[Stored data]
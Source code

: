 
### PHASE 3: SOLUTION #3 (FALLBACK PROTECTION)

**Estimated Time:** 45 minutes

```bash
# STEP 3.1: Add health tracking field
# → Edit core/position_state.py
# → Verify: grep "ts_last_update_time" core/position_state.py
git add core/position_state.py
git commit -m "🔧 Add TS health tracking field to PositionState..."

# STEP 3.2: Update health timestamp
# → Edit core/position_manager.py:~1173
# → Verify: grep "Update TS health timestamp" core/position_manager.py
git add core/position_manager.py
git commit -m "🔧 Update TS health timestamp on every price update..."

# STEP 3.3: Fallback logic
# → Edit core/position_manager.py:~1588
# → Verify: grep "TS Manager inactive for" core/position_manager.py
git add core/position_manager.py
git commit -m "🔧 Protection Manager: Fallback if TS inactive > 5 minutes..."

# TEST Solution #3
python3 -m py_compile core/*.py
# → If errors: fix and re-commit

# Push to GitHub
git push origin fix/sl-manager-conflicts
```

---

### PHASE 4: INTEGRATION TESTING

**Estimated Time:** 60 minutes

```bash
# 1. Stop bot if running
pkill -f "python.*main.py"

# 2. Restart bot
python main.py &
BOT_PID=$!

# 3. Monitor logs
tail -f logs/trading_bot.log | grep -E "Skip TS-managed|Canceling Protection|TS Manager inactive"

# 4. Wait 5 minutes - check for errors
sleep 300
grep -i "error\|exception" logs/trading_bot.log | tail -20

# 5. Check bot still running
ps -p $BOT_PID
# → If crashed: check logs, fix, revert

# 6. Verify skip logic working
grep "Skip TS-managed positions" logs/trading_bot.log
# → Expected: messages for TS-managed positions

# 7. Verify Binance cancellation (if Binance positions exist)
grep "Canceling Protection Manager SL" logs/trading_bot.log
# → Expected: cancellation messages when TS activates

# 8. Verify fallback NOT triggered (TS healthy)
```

--

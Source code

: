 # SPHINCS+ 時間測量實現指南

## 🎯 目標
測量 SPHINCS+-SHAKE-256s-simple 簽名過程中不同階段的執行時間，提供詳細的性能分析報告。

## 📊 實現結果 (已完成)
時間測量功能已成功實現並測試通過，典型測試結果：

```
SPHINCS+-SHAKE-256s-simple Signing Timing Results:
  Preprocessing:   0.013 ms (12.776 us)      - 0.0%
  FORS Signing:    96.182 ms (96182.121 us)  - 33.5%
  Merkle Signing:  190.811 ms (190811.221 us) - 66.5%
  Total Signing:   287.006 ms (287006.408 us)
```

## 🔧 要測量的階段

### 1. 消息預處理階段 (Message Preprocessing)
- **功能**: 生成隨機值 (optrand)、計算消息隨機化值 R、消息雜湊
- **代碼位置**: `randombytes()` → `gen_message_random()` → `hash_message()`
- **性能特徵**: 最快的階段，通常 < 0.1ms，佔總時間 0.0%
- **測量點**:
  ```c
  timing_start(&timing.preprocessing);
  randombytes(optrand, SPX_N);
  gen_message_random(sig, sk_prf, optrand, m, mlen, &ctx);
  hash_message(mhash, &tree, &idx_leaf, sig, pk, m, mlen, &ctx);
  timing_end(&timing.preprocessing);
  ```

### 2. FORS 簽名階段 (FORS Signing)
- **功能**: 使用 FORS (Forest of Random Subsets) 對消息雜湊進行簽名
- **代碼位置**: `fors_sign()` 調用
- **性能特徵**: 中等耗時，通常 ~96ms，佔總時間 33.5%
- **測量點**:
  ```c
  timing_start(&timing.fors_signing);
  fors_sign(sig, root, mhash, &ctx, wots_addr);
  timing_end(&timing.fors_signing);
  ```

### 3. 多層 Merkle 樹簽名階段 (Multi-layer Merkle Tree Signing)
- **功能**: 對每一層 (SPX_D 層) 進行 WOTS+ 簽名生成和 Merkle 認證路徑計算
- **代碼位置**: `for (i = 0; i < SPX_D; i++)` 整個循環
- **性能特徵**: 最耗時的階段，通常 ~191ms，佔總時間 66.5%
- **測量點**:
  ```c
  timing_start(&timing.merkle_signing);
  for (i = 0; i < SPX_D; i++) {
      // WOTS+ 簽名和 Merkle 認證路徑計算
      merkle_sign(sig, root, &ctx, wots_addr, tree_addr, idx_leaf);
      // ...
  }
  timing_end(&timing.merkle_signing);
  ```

==

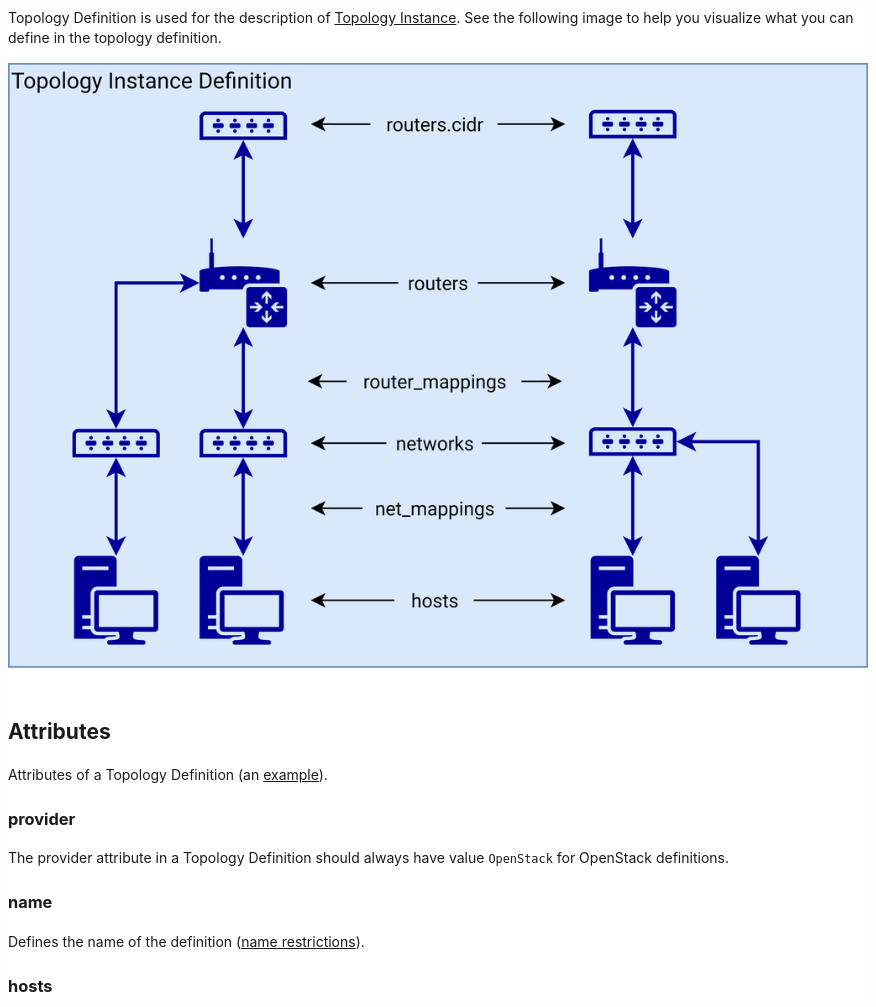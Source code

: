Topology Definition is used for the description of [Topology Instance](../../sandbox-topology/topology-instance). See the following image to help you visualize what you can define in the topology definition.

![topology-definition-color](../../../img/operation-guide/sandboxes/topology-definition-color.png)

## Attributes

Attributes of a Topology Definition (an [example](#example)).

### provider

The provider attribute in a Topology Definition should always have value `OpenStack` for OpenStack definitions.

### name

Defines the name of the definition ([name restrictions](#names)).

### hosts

◆ **TASK REQUIREMENTS**
As you read the records above, find each line that contains "running" and copy it.

◆ **OUTPUT BELOW**
# 1. Stop bot if running
# 5. Check bot still running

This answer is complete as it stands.